3 Die Zeit ist knapp – Statements im Fernsehen
Das Fernsehen hat alles – nur keine Zeit. Deshalb ist ein hinreichendes Zeitgefühl unabdingbar: Wenn Sie beispielsweise zu einem aktuellen Ereignis eine Stellungnahme abgeben müssen, beträgt Ihr Zeitbudget in der Regel nicht mehr als 30 Sekunden. „Was kann Ihr Unternehmen besser als der Wettbewerb?“ Versuchen Sie einmal im Selbsttest mit Aufnahmegerät und Stoppuhr, eine entsprechende 30-Sekunden-Botschaft zu formulieren. Sie werden merken, wie schwierig das ist, und rasch erkennen, das nur durch regelmäßiges Üben Fortschritte zu erzielen sind. Das „Statement“ ist eine Standardsituation auf der Fernsehbühne und sollte daher von jedem Manager beherrscht werden. Bei dieser Schlüsselkompetenz geht es darum, in 15 bis 30 Sekunden eine Stellungnahme auf den Punkt zu bringen. Dabei ist die Komplexität eines Themas auf kurze, anschauliche und einprägsame Kernbotschaften (siehe Kapitel 2) zu reduzieren.
Kommen Sie beim Statement sofort zur Sache und verzichten Sie auf die Anrede des Fragestellers. Sympathie gewinnen Sie mit einem freundlichen Lächeln, das allerdings in Krisensituationen selbstverständlich nicht angebracht ist. Je kürzer das Statement, desto deutlicher muss es Wort für Wort formuliert werden.

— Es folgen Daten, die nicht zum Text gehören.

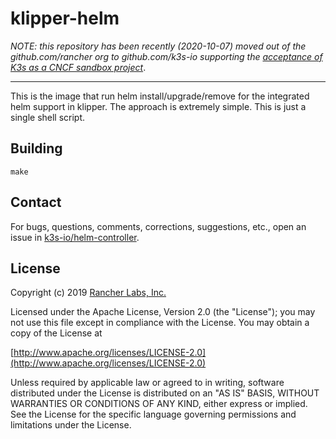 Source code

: klipper-helm
========

_NOTE: this repository has been recently (2020-10-07) moved out of the github.com/rancher org to github.com/k3s-io
supporting the [acceptance of K3s as a CNCF sandbox project](https://github.com/cncf/toc/pull/447)_.

---

This is the image that run helm install/upgrade/remove for the
integrated helm support in klipper.  The approach is extremely
simple. This is just a single shell script.

## Building

`make`

## Contact

For bugs, questions, comments, corrections, suggestions, etc., open an issue in
[k3s-io/helm-controller](//github.com/k3s-io/helm-controller/issues).

## License
Copyright (c) 2019 [Rancher Labs, Inc.](http://rancher.com)

Licensed under the Apache License, Version 2.0 (the "License");
you may not use this file except in compliance with the License.
You may obtain a copy of the License at

[http://www.apache.org/licenses/LICENSE-2.0](http://www.apache.org/licenses/LICENSE-2.0)

Unless required by applicable law or agreed to in writing, software
distributed under the License is distributed on an "AS IS" BASIS,
WITHOUT WARRANTIES OR CONDITIONS OF ANY KIND, either express or implied.
See the License for the specific language governing permissions and
limitations under the License.
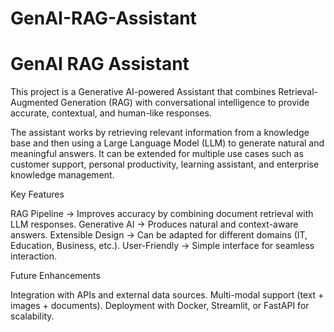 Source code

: # GenAI-RAG-Assistant

# GenAI RAG Assistant

This project is a Generative AI-powered Assistant that combines Retrieval-Augmented Generation (RAG) with conversational intelligence to provide accurate, contextual, and human-like responses.

The assistant works by retrieving relevant information from a knowledge base and then using a Large Language Model (LLM) to generate natural and meaningful answers. It can be extended for multiple use cases such as customer support, personal productivity, learning assistant, and enterprise knowledge management.

Key Features

RAG Pipeline → Improves accuracy by combining document retrieval with LLM responses.
Generative AI → Produces natural and context-aware answers.
Extensible Design → Can be adapted for different domains (IT, Education, Business, etc.).
User-Friendly → Simple interface for seamless interaction.

Future Enhancements

Integration with APIs and external data sources.
Multi-modal support (text + images + documents).
Deployment with Docker, Streamlit, or FastAPI for scalability.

Es fördert Ihre subjektive Sicherheit, wenn Sie Statements gezielt vorbereiten: Bei der Strukturierung hilft häufig der einfache Dreisatz „Kernaussage – Argumentation – Verstärkung der Kernbotschaft“.
Abbildung 12: Verlauf der Aufmerksamkeit in einem Interview mit Fachausdruck oder Fremdwort (Quelle: Friedrichs 2001)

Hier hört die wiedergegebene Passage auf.